Over the years, Northrup has stood many words up next to each other. "Anishinaabe Syndicated: a view from the Rez" is a distillation of his Fond du Lac Follies columns from 1989 to 2001. They were turbulent years and Northrup doesn't pull his punches.

"I guess it's the result of being in the military and seeing some pretty terrible things in Vietnam," he said. "There's no more shading on the truth. Just got to tell it like it is."

He admits he came back damaged from Vietnam.

"I've had PTSD before it had a name," he said. "First when I heard about it, I thought it meant 'party till someone dies.'"

Taps
Pieces of maple drilled through the center await Jim Northup's knife as he makes taps for his spring trip to the sugarbush.
MPR photo/Euan Kerr

Veterans issues come up a lot in the Fond du Lac Follies, as do his concerns about tribal management, and reservation politics.

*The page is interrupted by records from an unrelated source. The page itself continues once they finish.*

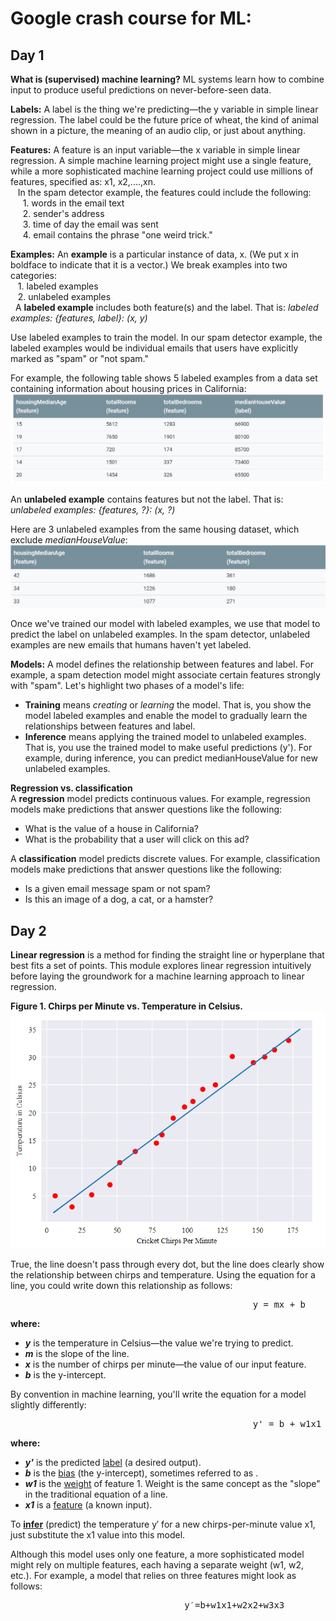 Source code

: Google crash course for ML:
==============================================

Day 1
----------------------------------------------------------

**What is (supervised) machine learning?** ML systems learn how to combine input to produce useful predictions on never-before-seen data.

**Labels:** A label is the thing we're predicting—the y variable in simple linear regression. The label could be the future price of wheat, the kind of animal shown in a picture, the meaning of an audio clip, or just about anything.

**Features:** A feature is an input variable—the x variable in simple linear regression. A simple machine learning project might use a single feature, while a more sophisticated machine learning project could use millions of features, specified as: x1, x2,....,xn. <br>
  &nbsp;&nbsp;&nbsp;In the spam detector example, the features could include the following:<br>
    &nbsp;&nbsp;&nbsp;&nbsp;&nbsp;1. words in the email text<br>
    &nbsp;&nbsp;&nbsp;&nbsp;&nbsp;2. sender's address<br>
    &nbsp;&nbsp;&nbsp;&nbsp;&nbsp;3. time of day the email was sent<br>
    &nbsp;&nbsp;&nbsp;&nbsp;&nbsp;4. email contains the phrase "one weird trick."<br>

**Examples:** An **example** is a particular instance of data, x. (We put x in boldface to indicate that it is a vector.) We break examples into two categories:<br>
&nbsp;&nbsp;&nbsp;1. labeled examples<br>
&nbsp;&nbsp;&nbsp;2. unlabeled examples<br>
&nbsp; A **labeled example** includes both feature(s) and the label. That is:  *labeled examples: {features, label}: (x, y)* <br>

Use labeled examples to train the model. In our spam detector example, the labeled examples would be individual emails that users have explicitly marked as "spam" or "not spam." <br>

For example, the following table shows 5 labeled examples from a data set containing information about housing prices in California:<br>
![Labled Example](https://github.com/rajeshpp/ML-AI/blob/master/ML%20Images/Labled%20Example.PNG)

An **unlabeled example** contains features but not the label. That is: *unlabeled examples: {features, ?}: (x, ?)* <br>

Here are 3 unlabeled examples from the same housing dataset, which exclude *medianHouseValue*: <br>
![Unlabled Example](https://github.com/rajeshpp/ML-AI/blob/master/ML%20Images/Unlabled%20Example.PNG)

Once we've trained our model with labeled examples, we use that model to predict the label on unlabeled examples. In the spam detector, unlabeled examples are new emails that humans haven't yet labeled.

**Models:** A model defines the relationship between features and label. For example, a spam detection model might associate certain features strongly with "spam". Let's highlight two phases of a model's life: <br>
 * **Training** means *creating* or *learning* the model. That is, you show the model labeled examples and enable the model to gradually learn the relationships between features and label.<br>
 * **Inference** means applying the trained model to unlabeled examples. That is, you use the trained model to make useful predictions (y'). For example, during inference, you can predict medianHouseValue for new unlabeled examples. <br>


**Regression vs. classification** <br>
A **regression** model predicts continuous values. For example, regression models make predictions that answer questions like the following:<br>
* What is the value of a house in California? <br>
* What is the probability that a user will click on this ad? <br>

A **classification** model predicts discrete values. For example, classification models make predictions that answer questions like the following: <br>
* Is a given email message spam or not spam?
* Is this an image of a dog, a cat, or a hamster?

Day 2
----------------------------------------------

**Linear regression** is a method for finding the straight line or hyperplane that best fits a set of points. This module explores linear regression intuitively before laying the groundwork for a machine learning approach to linear regression.

**Figure 1. Chirps per Minute vs. Temperature in Celsius.**
![Unlabled Example](https://github.com/rajeshpp/ML-AI/blob/master/ML%20Images/Linear%20Regression%20Example.PNG)

True, the line doesn't pass through every dot, but the line does clearly show the relationship between chirps and temperature. Using the equation for a line, you could write down this relationship as follows:<br>
<pre>                                              y = mx + b                     </pre>
**where:**
 * ***y*** is the temperature in Celsius—the value we're trying to predict.
 * ***m*** is the slope of the line.
 * ***x*** is the number of chirps per minute—the value of our input feature.
 * ***b*** is the y-intercept.

By convention in machine learning, you'll write the equation for a model slightly differently:<br>
<pre>                                              y' = b + w1x1                     </pre>

**where:**
 * ***y'*** is the predicted [label](https://developers.google.com/machine-learning/crash-course/framing/ml-terminology#labels) (a desired output).
 * ***b*** is the [bias](https://developers.google.com/machine-learning/glossary#bias) (the y-intercept), sometimes referred to as .
 * ***w1*** is the [weight](https://developers.google.com/machine-learning/glossary#weight) of feature 1. Weight is the same concept as the "slope"  in the traditional equation of a line.
 * ***x1*** is a [feature](https://developers.google.com/machine-learning/crash-course/framing/ml-terminology#features) (a known input).


To **[infer](https://developers.google.com/machine-learning/glossary#inference)** (predict) the temperature y′ for a new chirps-per-minute value x1, just substitute the x1 value into this model. <br>

Although this model uses only one feature, a more sophisticated model might rely on multiple features, each having a separate weight (w1, w2, etc.). For example, a model that relies on three features might look as follows: <br>

<pre>                                 y′=b+w1x1+w2x2+w3x3         </pre>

He said despite his bluntness, he's received few complaints about his column. Although there was that one joke that caused a fuss.

"Why do Indian men make better lovers?" he asked. "A lot of them don't have to get up and go to work in the morning."

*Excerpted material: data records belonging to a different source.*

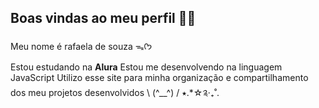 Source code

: ## Boas vindas ao meu perfil 💙💙
Meu nome é rafaela de souza ᯓᡣ𐭩

Estou estudando na **Alura**
Estou me desenvolvendo na linguagem JavaScript
Utilizo esse site para minha organização e compartilhamento dos meu projetos desenvolvidos
\ (^__^) / ⭑.*☆༉‧₊˚.
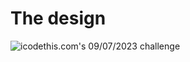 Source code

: # The design

![icodethis.com's 09/07/2023 challenge](https://icodethis.com/images/projects/blog_kit.png) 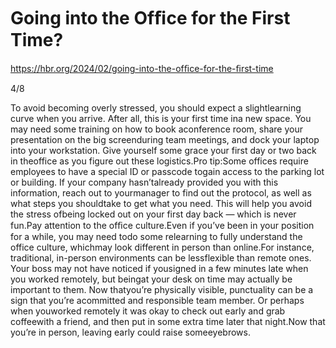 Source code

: # Going into the Ofﬁce for the First Time?

https://hbr.org/2024/02/going-into-the-ofﬁce-for-the-ﬁrst-time

4/8

To avoid becoming overly stressed, you should expect a slightlearning curve when you arrive. After all, this is your first time ina new space. You may need some training on how to book aconference room, share your presentation on the big screenduring team meetings, and dock your laptop into your workstation. Give yourself some grace your first day or two back in theoffice as you figure out these logistics.Pro tip:Some offices require employees to have a special ID or passcode togain access to the parking lot or building. If your company hasn’talready provided you with this information, reach out to yourmanager to find out the protocol, as well as what steps you shouldtake to get what you need. This will help you avoid the stress ofbeing locked out on your first day back — which is never fun.Pay attention to the ofﬁce culture.Even if you’ve been in your position for a while, you may need todo some relearning to fully understand the office culture, whichmay look different in person than online.For instance, traditional, in-person environments can be lessflexible than remote ones. Your boss may not have noticed if yousigned in a few minutes late when you worked remotely, but beingat your desk on time may actually be important to them. Now thatyou’re physically visible, punctuality can be a sign that you’re acommitted and responsible team member. Or perhaps when youworked remotely it was okay to check out early and grab coffeewith a friend, and then put in some extra time later that night.Now that you’re in person, leaving early could raise someeyebrows. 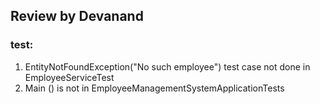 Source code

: ## Review by Devanand

### test:

1. EntityNotFoundException("No such employee") test case not done in EmployeeServiceTest 
2. Main () is not in EmployeeManagementSystemApplicationTests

"I got a little heat for that one," he said. "I got a letter and a petition from some of my fellow Fond du Lac-ers, apparently the ones with jobs, because they felt I was contributing to a negative stereotype."

Northrup dealt with it this way: he promised in his column never to write another joke like that. He did, however, repeat the joke. In three separate columns.

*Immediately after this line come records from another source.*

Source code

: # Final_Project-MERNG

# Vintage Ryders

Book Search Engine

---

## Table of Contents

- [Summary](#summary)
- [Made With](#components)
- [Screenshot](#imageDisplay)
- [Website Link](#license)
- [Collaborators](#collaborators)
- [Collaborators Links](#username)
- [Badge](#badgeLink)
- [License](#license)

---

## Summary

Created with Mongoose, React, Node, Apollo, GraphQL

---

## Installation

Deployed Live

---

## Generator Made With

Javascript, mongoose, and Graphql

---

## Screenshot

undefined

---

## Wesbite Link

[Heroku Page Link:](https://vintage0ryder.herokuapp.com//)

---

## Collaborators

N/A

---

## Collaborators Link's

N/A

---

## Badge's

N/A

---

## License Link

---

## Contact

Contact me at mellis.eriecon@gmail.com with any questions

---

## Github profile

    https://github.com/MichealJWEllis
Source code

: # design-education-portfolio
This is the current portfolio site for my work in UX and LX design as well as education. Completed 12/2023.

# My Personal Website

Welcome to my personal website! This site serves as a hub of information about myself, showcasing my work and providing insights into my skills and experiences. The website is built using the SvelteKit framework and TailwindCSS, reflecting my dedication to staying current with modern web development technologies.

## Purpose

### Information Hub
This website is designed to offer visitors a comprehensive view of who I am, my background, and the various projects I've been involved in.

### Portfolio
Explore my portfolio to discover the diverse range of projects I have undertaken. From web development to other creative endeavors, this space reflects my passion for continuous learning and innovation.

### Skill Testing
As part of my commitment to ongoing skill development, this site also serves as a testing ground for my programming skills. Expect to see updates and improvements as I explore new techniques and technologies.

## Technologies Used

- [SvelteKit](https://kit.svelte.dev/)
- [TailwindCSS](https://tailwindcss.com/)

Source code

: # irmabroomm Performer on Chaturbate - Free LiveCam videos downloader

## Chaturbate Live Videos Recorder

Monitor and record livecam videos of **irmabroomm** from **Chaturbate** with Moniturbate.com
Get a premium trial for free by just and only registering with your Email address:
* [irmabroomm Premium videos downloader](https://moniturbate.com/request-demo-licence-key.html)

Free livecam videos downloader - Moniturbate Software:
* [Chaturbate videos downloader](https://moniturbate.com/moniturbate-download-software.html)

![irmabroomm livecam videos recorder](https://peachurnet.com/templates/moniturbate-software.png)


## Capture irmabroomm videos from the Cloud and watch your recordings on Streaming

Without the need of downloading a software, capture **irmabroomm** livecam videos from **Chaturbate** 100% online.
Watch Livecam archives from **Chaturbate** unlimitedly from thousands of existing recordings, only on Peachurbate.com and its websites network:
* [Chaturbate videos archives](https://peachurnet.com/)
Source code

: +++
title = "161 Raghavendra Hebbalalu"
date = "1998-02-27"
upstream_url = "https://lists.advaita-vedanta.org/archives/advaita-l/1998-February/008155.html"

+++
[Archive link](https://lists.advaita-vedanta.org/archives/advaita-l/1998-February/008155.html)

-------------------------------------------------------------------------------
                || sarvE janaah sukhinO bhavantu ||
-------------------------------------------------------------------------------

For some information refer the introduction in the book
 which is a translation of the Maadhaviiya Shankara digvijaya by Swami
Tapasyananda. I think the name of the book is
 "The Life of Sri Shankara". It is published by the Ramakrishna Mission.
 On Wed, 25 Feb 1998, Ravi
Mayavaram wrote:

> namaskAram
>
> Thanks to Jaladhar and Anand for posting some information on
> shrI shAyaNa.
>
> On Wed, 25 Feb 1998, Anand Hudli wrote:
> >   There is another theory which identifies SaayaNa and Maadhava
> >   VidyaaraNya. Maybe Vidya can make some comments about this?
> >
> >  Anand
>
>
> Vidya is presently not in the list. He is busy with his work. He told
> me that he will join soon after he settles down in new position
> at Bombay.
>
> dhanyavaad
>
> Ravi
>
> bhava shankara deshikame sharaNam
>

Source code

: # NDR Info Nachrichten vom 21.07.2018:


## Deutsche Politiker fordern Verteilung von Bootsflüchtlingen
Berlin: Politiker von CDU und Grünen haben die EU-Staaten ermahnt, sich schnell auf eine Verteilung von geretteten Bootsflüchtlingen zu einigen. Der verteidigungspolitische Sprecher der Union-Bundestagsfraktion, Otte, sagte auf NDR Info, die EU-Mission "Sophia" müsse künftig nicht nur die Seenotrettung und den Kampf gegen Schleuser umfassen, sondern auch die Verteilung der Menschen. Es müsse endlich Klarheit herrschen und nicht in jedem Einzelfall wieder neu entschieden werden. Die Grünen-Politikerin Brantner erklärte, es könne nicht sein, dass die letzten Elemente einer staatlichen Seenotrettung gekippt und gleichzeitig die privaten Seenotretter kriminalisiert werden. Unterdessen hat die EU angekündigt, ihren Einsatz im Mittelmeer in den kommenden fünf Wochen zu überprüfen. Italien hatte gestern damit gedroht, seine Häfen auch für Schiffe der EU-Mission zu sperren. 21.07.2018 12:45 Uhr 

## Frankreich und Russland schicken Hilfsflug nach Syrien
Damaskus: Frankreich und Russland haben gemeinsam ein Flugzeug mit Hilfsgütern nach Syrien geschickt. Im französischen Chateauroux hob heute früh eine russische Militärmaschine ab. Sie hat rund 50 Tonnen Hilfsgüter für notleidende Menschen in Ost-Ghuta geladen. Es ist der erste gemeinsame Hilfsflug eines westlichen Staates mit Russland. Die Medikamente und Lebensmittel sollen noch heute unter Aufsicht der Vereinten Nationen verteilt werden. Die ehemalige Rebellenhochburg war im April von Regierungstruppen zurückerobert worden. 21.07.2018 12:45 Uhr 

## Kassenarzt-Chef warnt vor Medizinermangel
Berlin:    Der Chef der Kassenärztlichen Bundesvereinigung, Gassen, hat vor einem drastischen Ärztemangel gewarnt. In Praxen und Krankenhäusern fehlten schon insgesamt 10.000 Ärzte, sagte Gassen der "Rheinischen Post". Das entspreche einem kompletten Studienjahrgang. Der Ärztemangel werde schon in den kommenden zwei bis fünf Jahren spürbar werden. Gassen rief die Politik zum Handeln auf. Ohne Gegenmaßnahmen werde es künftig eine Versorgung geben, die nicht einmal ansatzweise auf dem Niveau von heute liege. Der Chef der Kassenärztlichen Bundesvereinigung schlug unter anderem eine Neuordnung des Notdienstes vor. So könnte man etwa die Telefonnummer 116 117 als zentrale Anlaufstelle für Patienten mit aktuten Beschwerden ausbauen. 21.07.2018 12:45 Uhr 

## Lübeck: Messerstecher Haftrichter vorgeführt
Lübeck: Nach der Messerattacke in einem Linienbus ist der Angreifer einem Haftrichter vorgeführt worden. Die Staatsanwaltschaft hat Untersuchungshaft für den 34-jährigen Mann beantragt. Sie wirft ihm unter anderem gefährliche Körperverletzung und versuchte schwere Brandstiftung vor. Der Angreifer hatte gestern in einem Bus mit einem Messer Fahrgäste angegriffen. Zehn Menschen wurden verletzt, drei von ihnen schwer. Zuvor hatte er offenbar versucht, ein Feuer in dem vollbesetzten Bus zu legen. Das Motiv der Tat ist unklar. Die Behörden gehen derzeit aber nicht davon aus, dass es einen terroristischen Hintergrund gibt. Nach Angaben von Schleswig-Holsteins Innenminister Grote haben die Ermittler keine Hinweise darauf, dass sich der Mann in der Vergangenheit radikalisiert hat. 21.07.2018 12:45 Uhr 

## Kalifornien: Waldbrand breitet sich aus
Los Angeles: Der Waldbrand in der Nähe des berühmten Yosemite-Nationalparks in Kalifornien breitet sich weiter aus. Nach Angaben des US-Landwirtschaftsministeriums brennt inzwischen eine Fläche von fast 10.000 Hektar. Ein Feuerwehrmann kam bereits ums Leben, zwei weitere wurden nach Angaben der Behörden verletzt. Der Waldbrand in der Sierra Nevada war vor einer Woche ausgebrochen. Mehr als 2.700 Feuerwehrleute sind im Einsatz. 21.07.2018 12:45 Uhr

He wrote at length about the treaty rights protests in the early 1990s. He was one of the tribal members who went out spearing as angry crowds gathered on the boat landings.

"It's kind of hairy to ride along in a canoe, being the only source of light on the lake and hearing gunshots," he said.

Northrup no longer spears. He said since the Supreme Court upheld the 1852 treaty guaranteeing Ojibwe hunting and fishing rights, they can spear fish freely. He said without having to go creeping around in the woods anymore, it's just not as much fun.

In conversation, as in his writing, Northup often starts in one direction and ends up arriving someplace else. The journey is as interesting as the destination. Looking out his window he points to the houses where several of his siblings and children live. He likes that. He happily lives in the digital world, while doing things like tapping maple trees.

"The seasons dictate my activities, so I don't have to make too many long-term plans," he said. "The seasons do it for me. What I like about this life is: once I asked my boss if I could have two weeks off to go to Norway, and I said yes."

In a few weeks Northrup will travel the state to talk about his book, but in the meantime there are trees waiting to be tapped.